BEGIN

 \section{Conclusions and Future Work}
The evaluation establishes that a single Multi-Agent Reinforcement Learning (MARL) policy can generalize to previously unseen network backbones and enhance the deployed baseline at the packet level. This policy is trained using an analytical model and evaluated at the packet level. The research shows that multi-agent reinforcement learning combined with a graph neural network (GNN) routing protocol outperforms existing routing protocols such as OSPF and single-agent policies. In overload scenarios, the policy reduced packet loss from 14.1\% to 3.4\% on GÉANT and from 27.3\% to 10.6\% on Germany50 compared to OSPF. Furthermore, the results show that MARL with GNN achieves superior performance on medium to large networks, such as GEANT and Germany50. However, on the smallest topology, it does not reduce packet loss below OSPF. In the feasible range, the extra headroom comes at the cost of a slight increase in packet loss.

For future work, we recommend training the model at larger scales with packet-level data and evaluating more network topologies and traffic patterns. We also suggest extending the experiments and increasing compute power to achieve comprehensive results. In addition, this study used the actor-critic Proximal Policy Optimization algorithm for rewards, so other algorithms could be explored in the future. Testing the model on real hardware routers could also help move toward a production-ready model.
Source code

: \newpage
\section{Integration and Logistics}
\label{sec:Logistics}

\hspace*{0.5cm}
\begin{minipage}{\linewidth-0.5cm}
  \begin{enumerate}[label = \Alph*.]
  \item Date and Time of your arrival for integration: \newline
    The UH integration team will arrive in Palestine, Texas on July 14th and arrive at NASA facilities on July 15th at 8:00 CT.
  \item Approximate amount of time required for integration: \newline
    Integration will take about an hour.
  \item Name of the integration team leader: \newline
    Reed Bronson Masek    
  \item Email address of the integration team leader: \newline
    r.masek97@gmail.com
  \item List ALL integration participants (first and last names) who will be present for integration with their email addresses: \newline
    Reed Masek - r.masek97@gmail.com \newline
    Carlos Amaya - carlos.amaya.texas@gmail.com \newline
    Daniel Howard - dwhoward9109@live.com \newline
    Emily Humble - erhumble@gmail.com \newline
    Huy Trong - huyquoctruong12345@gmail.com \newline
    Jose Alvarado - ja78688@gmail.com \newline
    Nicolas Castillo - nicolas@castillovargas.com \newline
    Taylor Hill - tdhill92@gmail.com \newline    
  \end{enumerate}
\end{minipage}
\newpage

END
BEGIN

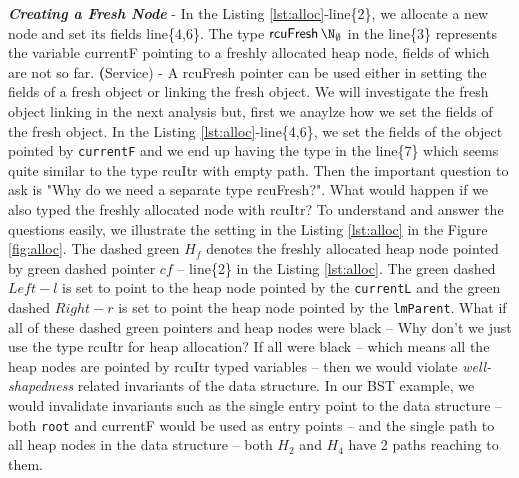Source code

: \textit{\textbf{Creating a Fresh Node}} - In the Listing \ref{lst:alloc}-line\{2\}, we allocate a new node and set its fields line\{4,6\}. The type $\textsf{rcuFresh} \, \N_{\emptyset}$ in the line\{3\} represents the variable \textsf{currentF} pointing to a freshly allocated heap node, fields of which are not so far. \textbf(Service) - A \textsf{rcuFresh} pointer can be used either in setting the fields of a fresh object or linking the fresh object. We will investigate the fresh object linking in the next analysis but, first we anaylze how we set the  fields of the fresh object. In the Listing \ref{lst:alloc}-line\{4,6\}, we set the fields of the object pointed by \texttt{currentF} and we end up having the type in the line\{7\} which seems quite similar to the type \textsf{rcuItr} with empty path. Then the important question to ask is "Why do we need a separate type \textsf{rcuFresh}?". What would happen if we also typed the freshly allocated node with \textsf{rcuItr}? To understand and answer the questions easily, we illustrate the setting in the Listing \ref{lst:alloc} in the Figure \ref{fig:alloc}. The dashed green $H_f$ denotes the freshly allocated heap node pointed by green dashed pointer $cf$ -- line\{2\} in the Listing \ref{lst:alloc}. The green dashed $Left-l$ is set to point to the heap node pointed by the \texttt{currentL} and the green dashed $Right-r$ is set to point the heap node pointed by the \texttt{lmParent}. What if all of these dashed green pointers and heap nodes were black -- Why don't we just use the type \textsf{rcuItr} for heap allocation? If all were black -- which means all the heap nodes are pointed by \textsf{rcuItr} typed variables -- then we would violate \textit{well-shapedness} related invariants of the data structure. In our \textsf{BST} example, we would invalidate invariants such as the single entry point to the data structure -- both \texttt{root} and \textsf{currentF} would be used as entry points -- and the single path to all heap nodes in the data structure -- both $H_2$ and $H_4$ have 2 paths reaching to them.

END

● EXERCISE REQUIREMENTS
Go through the records above and copy every line with the word "minipage".

● RESULT
\begin{minipage}{\linewidth-0.5cm}
\end{minipage}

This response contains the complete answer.